Introduction

Data easily flows in and out of all the primary data analysis languages because they easily read and write data from and to standard data file formats shared by all major data analysis languages.

I/O

The operations of reading data, inputting data into a data analysis system, and writing data, outputting data to the computer’s file system.

If the data file is saved in a widely-recognized storage format, analyses can proceed from any data analysis system that recognizes that format. As we will see, the cross-platform formats are typically the best in terms of speed and efficiency.

Data exists within an executing analysis program as a data frame. That data frame is the internal representation of the data as a standard data table, typically read from an external computer file into the data frame. Data exists stored as a computer file independently of any data analysis system, then read into the data analysis system represented as a data frame. If needed after any data transformations and manipulation within the analysis system, the revised data can be written again to a new data file or over the existing data file.

The syntax for a particular operation in a specific language need not be memorized and can always be recovered from the web. As always, what is important is to understand are the concepts. Data exists in an external file, which can be according to one of the multiple formats, and that the data can enter and leave any analysis system easily with straightforward function calls to read and write data from and to external files.

A reference to a Web URL or a path name on your computer system to identify the location of a data file is a character string constant, and so is enclosed within quotes. The use of double or single quotes is an arbitrary choice for R or Python, though the tradition is to typically use the double quotes in R and the single quotes in Python. Working with variables in Python typically requires including each variable name in quotes, while R typically allows variable names to be written free of quotations.

The analysis of data begins with one or more data files from some source. When the analyst receives that data file, the first step is to set it to Read Only.

Data audit trail

Record all transformations of the original data file and available for review.

One common mistake is for an analyst to receive an Excel data file, and then immediately start cleaning and transforming the data. Problem #1 is that any errors are not recoverable. Problem #2 is the difficulty documenting changes made to the data.

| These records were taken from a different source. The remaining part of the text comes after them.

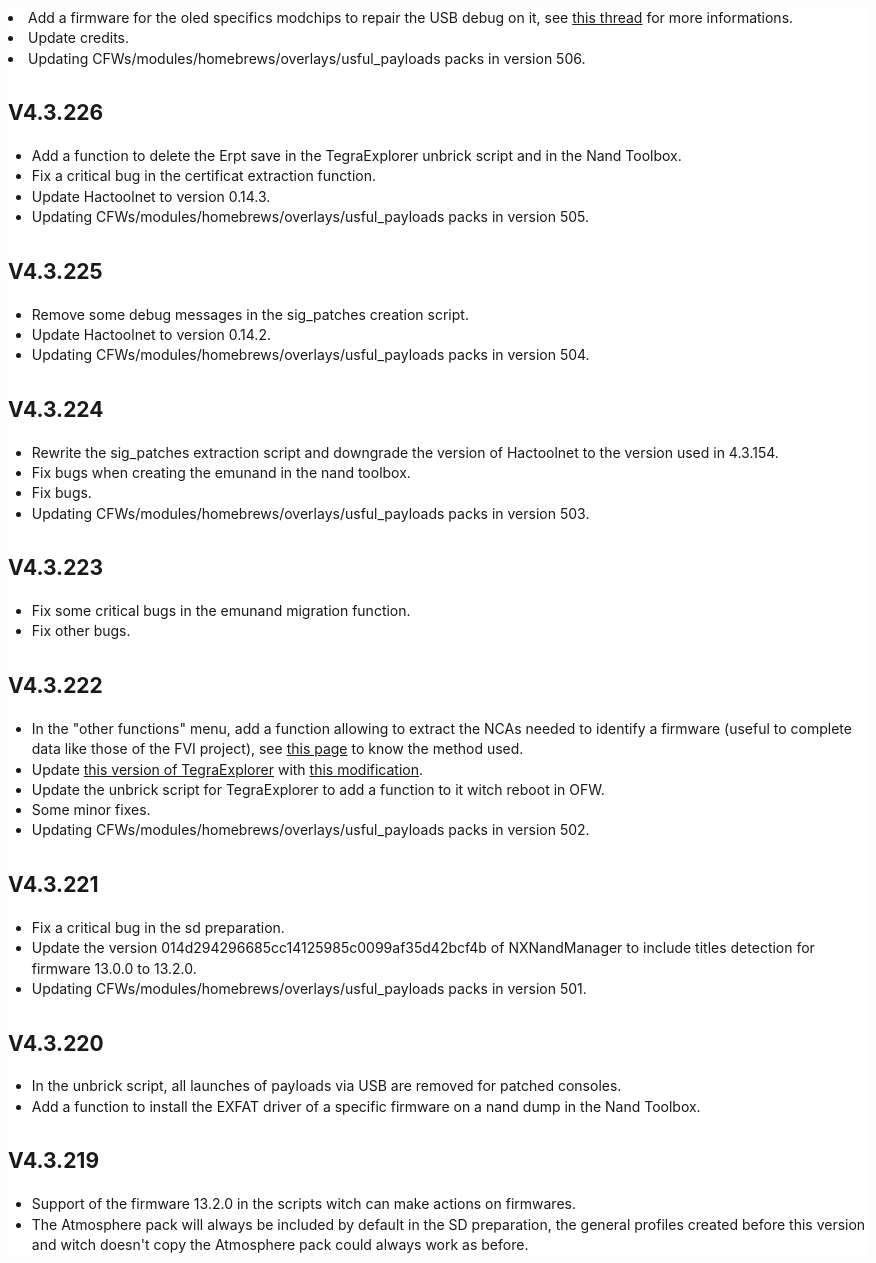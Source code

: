 <li>Add a firmware for the oled specifics modchips to repair the USB debug on it, see <a target="_blank" href="https://gbatemp.net/threads/psa-tutorial-hwfly-chips-will-brick-your-oled-here-is-how-to-avoid-it.605763/">this thread</a> for more informations.</li>
<li>Update credits.</li>
<li> Updating CFWs/modules/homebrews/overlays/usful_payloads packs in version 506.</li>
</ul>
<h2>V4.3.226</h2>
<ul>
<li>Add a function to delete the Erpt save in the TegraExplorer unbrick script and in the Nand Toolbox.</li>
<li>Fix a critical bug in the certificat extraction function.</li>
<li>Update Hactoolnet to version 0.14.3.</li>
<li> Updating CFWs/modules/homebrews/overlays/usful_payloads packs in version 505.</li>
</ul>
<h2>V4.3.225</h2>
<ul>
<li>Remove some debug messages in the sig_patches creation script.</li>
<li>Update Hactoolnet to version 0.14.2.</li>
<li> Updating CFWs/modules/homebrews/overlays/usful_payloads packs in version 504.</li>
</ul>
<h2>V4.3.224</h2>
<ul>
<li>Rewrite the sig_patches extraction script and downgrade the version of Hactoolnet to the version used in 4.3.154.</li>
<li>Fix bugs when creating the emunand in the nand toolbox.</li>
<li>Fix bugs.</li>
<li> Updating CFWs/modules/homebrews/overlays/usful_payloads packs in version 503.</li>
</ul>
<h2>V4.3.223</h2>
<ul>
<li>Fix some critical bugs in the emunand migration function.</li>
<li>Fix other bugs.</li>
</ul>
<h2>V4.3.222</h2>
<ul>
<li>In the "other functions" menu, add a function allowing to extract the NCAs needed to identify a firmware (useful to complete data like those of the FVI project), see <a target="_blank" href="https://github.com/shchmue/FVI/issues/3">this page</a> to know the method used.</li>
<li>Update <a target="_blank" href="https://github.com/dezem/TegraExplorer">this version of TegraExplorer</a> with <a target="_blank" href="https://github.com/rashevskyv/TegraExplorer/commit/73fec7529a74af701450eed2d5564226ea73e221">this modification</a>.</li>
<li>Update the unbrick script for TegraExplorer to add a function to it witch reboot in OFW.</li>
<li>Some minor fixes.</li>
<li> Updating CFWs/modules/homebrews/overlays/usful_payloads packs in version 502.</li>
</ul>
<h2>V4.3.221</h2>
<ul>
<li>Fix a critical bug in the sd preparation.</li>
<li>Update the version 014d294296685cc14125985c0099af35d42bcf4b of NXNandManager to include titles detection for firmware 13.0.0 to 13.2.0.</li>
<li> Updating CFWs/modules/homebrews/overlays/usful_payloads packs in version 501.</li>
</ul>
<h2>V4.3.220</h2>
<ul>
<li>In the unbrick script, all launches of payloads via USB are removed for patched consoles.</li>
<li>Add a function to install the EXFAT driver of a specific firmware on a nand dump in the Nand Toolbox.</li>
</ul>
<h2>V4.3.219</h2>
<ul>
<li>Support of the firmware 13.2.0 in the scripts witch can make actions on firmwares.</li>
<li>The Atmosphere pack will always be included by default in the SD preparation, the general profiles created before this version and witch doesn't copy the Atmosphere pack could always work as before.</li>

Instead of changing the original data, the Read Only status of the original data file specifies no changes to that file. Instead, the cleaning and data transformation occurs as a result of code, such as R or Python code files, that indicate a specific set of changes made to the original data to prepare the data for analysis. These changes can always be repeated with an needed modifications given that the original data remain unchanged and the changes are documented. Once transformed and prepared, then, following the instructions below, write the data to an data file for everyone on the team to access for the analyses.

Text Data Files

Two of the most commonly encountered data file formats are csv for comma separated values text files and Excel. Both formats work well for small to perhaps medium size data files, but are much more inefficient in terms of storage and I/O speed than modern data file formats. Reading and writing large data files will take relatively much longer with these formats than with available alternatives.

Text file

A file that consists primarily of human-readable characters, upper- and lower-case letters of the alphabet, digits, some punctuation, and a few control characters, tab, and return.

The primary text file formats are csv for comma separated file and tsv for tab separated file.

An example of a comma separated file, or csv, a type of text file.

Excel files in the xlsx format are also text files, though organized in an open, public, though Microsoft defined format, a version of the open standard, text-based XML called Open XML. Neither R nor Python, as initially provided, read Excel data files, so each requires an external package.

Microsoft was forced to move to an open document format in 2007. The EU and many individual European governments, such as Germany, France, and the UK, would no longer store documents in a binary format that only Microsoft could decode. Thus, the move from .doc to .docx, .xls to .xlsx, etc., or these governments would have likely switched to the capable free, office suite with an open document format, LibreOffice (then called Open Office). Even so, hundreds of thousands of European government computers now run LibreOffice instead of MS Office.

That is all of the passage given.